**The task:**
Leaving every picture out, please return exactly the lines from the top of the material below through the line with "Foram mais de", both included.

**Provided records:**

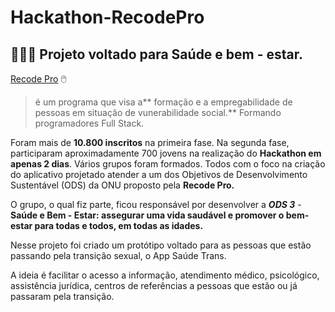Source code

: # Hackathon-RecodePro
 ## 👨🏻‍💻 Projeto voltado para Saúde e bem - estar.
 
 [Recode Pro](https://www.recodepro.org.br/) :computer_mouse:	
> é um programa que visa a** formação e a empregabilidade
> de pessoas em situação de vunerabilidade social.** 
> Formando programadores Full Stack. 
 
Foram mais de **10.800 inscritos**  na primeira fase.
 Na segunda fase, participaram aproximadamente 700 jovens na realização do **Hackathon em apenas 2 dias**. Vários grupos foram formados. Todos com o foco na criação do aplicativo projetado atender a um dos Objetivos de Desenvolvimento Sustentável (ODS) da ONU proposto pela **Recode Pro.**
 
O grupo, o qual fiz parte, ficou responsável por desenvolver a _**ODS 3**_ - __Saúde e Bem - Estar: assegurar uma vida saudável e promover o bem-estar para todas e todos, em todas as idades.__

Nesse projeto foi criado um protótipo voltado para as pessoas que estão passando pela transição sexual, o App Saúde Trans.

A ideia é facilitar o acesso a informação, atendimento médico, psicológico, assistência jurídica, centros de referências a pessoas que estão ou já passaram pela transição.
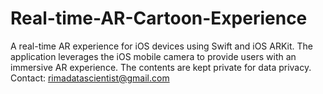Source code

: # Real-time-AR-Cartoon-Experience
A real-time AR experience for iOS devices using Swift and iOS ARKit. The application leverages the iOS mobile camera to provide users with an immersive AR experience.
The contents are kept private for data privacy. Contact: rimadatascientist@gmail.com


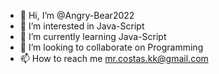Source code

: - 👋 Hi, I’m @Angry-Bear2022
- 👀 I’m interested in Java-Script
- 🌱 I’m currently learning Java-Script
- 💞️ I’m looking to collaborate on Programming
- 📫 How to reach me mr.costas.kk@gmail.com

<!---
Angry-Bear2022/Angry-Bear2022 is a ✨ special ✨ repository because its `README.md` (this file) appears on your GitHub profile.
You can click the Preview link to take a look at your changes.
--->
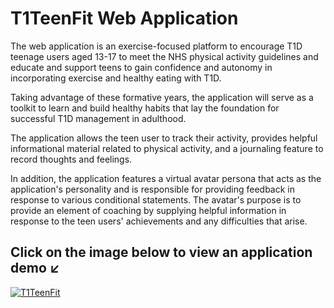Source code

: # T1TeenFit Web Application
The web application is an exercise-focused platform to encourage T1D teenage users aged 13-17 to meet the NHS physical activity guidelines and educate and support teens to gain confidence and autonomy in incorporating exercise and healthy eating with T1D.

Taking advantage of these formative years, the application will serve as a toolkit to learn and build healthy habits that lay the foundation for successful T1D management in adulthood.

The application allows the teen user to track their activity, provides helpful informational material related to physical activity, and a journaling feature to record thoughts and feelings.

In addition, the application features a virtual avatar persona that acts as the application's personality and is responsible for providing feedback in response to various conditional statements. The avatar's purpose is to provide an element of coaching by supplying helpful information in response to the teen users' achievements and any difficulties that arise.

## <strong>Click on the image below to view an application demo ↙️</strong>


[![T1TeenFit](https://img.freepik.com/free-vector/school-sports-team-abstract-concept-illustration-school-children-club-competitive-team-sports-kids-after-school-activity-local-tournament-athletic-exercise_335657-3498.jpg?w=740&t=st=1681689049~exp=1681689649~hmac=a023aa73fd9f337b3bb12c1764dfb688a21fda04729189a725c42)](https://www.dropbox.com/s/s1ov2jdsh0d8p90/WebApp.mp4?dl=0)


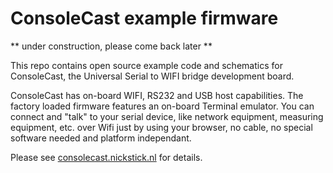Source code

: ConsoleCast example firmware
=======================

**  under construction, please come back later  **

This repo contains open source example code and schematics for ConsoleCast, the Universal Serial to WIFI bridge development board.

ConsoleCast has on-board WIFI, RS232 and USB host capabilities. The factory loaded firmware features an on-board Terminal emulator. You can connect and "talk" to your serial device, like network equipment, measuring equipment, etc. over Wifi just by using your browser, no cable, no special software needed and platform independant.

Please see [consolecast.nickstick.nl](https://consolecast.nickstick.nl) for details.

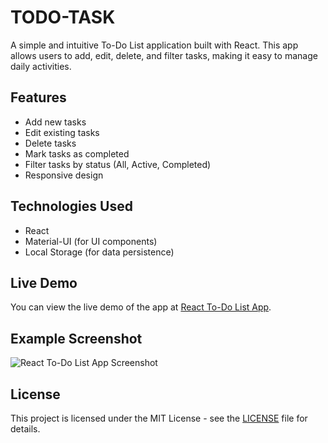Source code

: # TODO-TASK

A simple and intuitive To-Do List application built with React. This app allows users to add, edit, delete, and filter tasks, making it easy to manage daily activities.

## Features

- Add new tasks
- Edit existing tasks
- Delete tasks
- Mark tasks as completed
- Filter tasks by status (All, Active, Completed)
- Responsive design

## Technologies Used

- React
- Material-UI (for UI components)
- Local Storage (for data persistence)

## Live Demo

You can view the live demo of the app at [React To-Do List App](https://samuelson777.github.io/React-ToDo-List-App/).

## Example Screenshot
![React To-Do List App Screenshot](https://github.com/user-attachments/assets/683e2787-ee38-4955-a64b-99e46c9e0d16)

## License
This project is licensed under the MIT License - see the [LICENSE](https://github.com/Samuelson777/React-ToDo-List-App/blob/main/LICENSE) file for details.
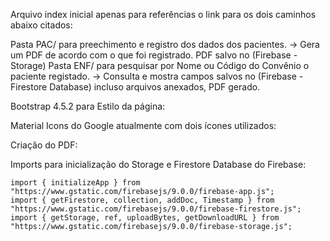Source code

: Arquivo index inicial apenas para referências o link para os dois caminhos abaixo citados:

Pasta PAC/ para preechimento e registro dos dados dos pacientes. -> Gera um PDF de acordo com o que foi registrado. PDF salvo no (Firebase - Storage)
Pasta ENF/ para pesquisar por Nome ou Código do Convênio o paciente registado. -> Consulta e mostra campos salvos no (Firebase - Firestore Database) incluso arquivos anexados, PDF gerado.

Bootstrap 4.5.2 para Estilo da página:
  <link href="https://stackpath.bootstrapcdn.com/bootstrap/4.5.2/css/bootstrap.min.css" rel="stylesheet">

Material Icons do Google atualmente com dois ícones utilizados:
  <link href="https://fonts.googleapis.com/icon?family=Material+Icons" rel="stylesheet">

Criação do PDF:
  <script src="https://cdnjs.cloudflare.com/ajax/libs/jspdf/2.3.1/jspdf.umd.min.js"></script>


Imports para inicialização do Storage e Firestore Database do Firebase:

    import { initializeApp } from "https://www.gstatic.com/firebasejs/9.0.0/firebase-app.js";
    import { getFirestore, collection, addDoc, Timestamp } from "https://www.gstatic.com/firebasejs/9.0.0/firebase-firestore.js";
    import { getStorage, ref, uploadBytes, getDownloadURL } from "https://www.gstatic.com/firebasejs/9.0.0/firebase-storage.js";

**Written response:**
Source code

: # Hackathon-RecodePro
 ## 👨🏻‍💻 Projeto voltado para Saúde e bem - estar.
 
 [Recode Pro](https://www.recodepro.org.br/) :computer_mouse:	
> é um programa que visa a** formação e a empregabilidade
> de pessoas em situação de vunerabilidade social.** 
> Formando programadores Full Stack. 
 
Foram mais de **10.800 inscritos**  na primeira fase.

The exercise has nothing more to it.